The Kallpa Properties approach
When you call us about a Kansas property, you're talking to Jose directly. Not an acquisitions coordinator, not an analyst. We walk the property, show you the condition scope line by line, and give you a written offer. You can accept it, push back on specific line items, or walk away with the scope document. That scope is useful even if you sell to someone else or list it.
We close in 14 to 45 days on a clean title, as-is, with no repair contingencies and no retrading after signing. We have closed on Kansas properties with deferred roofs, aging mechanical systems, non-paying tenants, and units that hadn't been touched in 15 years. If it is a Kansas 5-to-50-unit multifamily, we will underwrite it and give you a real number.
For the full underwriting process behind how we move from a first call to a written offer, the multifamily underwriting walkthrough covers every step.
If you're a Kansas landlord carrying a property longer than you planned, the tired Kansas landlord guide walks through the full range of exit options, not just the as-is path.
And if the timeline question is what's holding you back, the 14-day cash close walkthrough runs through what a fast close looks like day by day, from offer acceptance through recording.
Ready to talk about your property? Reach out directly. Give us the address and unit count, and we'll schedule a walk.
Frequently asked
Frequently asked questions
-
Does Kallpa require any repairs before closing an as-is deal in Kansas?
No. When we say as-is, we mean it. We scope the condition ourselves and build deferred maintenance into the offer price. We never issue a repair list after signing and retrade based on it. -
Will I get less money selling as-is than if I fixed the property up first?

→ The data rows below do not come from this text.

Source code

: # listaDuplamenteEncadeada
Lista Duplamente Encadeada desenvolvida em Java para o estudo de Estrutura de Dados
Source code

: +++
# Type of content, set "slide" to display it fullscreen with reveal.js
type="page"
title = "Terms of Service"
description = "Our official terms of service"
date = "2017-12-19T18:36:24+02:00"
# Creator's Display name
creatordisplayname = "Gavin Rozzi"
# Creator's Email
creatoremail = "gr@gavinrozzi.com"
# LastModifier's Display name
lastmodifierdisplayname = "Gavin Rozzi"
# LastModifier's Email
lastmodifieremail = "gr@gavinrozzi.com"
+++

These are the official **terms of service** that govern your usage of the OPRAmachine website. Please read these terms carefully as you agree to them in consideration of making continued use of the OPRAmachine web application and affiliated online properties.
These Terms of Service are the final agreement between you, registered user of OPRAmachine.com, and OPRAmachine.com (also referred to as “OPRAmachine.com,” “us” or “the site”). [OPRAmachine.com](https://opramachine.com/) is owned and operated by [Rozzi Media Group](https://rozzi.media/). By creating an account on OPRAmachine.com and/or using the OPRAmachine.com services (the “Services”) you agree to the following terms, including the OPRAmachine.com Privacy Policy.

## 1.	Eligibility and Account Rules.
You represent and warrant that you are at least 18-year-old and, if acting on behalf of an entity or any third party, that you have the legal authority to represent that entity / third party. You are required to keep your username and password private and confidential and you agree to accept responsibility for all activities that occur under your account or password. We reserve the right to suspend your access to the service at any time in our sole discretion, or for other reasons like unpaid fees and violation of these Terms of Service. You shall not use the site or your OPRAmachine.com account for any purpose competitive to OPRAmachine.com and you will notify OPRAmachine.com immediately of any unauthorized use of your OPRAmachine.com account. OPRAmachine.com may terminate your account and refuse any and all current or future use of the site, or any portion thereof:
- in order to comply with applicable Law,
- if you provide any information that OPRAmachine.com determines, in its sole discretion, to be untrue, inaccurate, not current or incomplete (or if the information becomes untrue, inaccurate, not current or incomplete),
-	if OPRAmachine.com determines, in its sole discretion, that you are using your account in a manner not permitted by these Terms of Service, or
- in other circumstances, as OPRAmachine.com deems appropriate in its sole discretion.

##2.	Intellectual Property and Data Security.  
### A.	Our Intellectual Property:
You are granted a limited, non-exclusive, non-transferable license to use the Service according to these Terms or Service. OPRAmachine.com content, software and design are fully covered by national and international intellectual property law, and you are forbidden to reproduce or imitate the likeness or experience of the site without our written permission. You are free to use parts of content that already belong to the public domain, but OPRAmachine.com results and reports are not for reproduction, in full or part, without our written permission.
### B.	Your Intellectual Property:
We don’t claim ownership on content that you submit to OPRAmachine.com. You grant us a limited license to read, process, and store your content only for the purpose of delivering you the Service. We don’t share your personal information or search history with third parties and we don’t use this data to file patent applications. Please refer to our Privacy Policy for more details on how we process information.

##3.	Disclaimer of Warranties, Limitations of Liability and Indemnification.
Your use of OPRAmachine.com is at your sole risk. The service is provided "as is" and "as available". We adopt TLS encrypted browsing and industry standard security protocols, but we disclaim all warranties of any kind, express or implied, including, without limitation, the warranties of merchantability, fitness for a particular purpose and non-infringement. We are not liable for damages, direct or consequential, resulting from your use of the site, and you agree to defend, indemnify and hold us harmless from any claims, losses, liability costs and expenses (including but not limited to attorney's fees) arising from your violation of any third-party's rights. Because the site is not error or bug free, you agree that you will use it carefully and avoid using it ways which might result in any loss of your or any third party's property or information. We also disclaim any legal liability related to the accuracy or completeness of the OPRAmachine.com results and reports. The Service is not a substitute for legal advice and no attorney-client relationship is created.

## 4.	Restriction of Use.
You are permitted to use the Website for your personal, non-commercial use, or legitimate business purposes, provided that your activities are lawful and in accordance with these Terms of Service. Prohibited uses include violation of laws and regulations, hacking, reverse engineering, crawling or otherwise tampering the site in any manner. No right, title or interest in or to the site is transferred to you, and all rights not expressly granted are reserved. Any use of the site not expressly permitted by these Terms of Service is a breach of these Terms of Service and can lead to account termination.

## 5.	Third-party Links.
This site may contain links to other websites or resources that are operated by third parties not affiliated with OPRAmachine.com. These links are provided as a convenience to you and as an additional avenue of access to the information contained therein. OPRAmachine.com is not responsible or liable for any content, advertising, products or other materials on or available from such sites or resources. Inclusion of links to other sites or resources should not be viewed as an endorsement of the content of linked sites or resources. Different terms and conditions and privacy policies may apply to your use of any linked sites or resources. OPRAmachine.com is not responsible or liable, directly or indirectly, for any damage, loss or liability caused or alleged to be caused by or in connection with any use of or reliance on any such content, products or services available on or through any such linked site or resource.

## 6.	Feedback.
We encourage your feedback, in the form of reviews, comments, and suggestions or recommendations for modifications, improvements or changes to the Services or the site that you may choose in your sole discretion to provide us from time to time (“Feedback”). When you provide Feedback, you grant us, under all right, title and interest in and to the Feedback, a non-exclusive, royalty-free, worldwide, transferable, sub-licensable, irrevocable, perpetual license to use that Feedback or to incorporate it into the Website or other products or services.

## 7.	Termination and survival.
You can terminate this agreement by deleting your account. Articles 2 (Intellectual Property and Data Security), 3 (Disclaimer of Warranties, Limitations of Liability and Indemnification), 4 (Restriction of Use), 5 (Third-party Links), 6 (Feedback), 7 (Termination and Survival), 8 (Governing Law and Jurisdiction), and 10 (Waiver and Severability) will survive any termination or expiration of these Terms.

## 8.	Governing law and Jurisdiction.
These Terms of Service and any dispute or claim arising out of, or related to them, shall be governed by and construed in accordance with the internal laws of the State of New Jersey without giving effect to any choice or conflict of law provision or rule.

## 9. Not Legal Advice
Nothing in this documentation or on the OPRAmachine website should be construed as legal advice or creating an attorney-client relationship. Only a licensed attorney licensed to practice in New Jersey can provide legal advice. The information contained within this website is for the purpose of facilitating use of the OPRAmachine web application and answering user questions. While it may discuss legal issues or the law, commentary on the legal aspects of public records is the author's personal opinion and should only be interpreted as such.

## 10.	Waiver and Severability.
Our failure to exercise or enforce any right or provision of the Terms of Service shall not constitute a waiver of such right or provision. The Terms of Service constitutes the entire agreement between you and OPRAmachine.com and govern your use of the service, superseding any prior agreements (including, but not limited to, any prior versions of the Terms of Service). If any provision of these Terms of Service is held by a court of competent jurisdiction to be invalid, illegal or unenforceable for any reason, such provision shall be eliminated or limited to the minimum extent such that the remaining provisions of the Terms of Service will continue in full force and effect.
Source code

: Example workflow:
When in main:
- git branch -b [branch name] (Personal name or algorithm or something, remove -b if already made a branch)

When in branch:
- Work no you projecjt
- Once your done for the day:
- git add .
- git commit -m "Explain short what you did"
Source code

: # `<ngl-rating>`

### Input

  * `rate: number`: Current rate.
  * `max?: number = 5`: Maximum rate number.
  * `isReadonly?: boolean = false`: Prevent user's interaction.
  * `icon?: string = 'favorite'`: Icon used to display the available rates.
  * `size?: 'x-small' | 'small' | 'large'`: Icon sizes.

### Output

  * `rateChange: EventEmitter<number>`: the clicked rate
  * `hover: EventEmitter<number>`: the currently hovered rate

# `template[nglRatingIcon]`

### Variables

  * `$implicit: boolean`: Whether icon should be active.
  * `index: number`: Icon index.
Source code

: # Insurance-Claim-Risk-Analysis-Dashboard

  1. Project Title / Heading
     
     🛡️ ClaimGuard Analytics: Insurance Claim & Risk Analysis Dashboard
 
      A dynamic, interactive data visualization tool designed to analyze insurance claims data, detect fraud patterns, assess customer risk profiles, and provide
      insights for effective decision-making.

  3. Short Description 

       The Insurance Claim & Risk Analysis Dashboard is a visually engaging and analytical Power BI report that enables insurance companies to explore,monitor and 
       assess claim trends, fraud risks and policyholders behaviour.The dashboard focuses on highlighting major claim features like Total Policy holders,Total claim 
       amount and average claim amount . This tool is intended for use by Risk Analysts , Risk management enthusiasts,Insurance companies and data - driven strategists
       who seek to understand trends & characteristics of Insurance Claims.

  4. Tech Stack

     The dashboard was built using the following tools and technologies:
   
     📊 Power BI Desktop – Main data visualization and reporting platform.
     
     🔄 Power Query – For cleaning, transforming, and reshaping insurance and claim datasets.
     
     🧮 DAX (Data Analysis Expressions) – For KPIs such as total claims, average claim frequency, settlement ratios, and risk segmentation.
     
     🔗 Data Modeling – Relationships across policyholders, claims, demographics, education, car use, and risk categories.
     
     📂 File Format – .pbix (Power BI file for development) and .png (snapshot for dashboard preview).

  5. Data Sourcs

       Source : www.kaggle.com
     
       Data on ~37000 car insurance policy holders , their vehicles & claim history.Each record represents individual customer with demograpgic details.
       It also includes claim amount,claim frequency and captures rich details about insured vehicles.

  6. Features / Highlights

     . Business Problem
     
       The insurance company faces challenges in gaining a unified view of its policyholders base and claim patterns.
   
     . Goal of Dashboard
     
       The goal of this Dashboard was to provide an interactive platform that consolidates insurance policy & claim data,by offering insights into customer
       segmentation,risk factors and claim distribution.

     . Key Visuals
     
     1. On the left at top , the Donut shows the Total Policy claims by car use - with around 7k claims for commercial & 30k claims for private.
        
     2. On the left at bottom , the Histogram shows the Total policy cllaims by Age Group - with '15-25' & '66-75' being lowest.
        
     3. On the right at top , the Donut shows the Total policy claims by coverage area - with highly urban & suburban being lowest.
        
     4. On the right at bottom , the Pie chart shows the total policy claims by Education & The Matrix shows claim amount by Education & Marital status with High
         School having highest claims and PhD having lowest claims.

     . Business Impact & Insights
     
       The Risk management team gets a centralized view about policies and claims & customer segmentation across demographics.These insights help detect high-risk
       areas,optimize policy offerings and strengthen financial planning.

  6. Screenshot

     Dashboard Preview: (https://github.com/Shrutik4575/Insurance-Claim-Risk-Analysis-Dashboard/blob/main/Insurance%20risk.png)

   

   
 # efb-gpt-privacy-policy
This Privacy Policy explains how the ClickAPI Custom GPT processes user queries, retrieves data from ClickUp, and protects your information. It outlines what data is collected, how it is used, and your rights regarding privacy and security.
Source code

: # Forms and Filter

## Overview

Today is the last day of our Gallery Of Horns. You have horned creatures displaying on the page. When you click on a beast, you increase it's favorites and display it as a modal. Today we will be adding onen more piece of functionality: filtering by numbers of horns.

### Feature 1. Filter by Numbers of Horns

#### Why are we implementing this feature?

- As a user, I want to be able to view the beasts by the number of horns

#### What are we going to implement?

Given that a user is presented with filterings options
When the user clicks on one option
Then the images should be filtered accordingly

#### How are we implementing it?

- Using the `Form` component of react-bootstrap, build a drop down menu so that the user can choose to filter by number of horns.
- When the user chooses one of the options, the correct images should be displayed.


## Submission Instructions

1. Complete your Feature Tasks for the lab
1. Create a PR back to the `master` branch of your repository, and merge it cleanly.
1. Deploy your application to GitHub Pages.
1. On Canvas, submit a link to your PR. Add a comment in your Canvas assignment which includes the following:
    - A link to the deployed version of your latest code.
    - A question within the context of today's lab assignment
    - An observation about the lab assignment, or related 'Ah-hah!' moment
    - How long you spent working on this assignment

Not necessarily on a net basis. Repair costs, holding time, listing commissions, and carrying costs often close the gap or reverse it entirely. We show you the math side by side before you sign anything. -
How do you figure out the as-is condition discount in your offer?
We walk the property, note the deferred maintenance line by line, cost each item at Wichita contractor rates, and build those costs into our underwrite. We show sellers the itemized list so they can push back if a number is off. -
What kinds of condition problems are acceptable for an as-is sale with Kallpa?
We have closed on properties with deferred roofs, aging HVAC, non-paying tenants, code violations, partial vacancies, and units that hadn't been updated in 15 years. If it's a Kansas multifamily, we will underwrite it. -
How fast can you close an as-is deal in Kansas?
We close in 14 to 45 days on clean title. Physical condition does not slow the close. What slows closes is title complications, not deferred maintenance.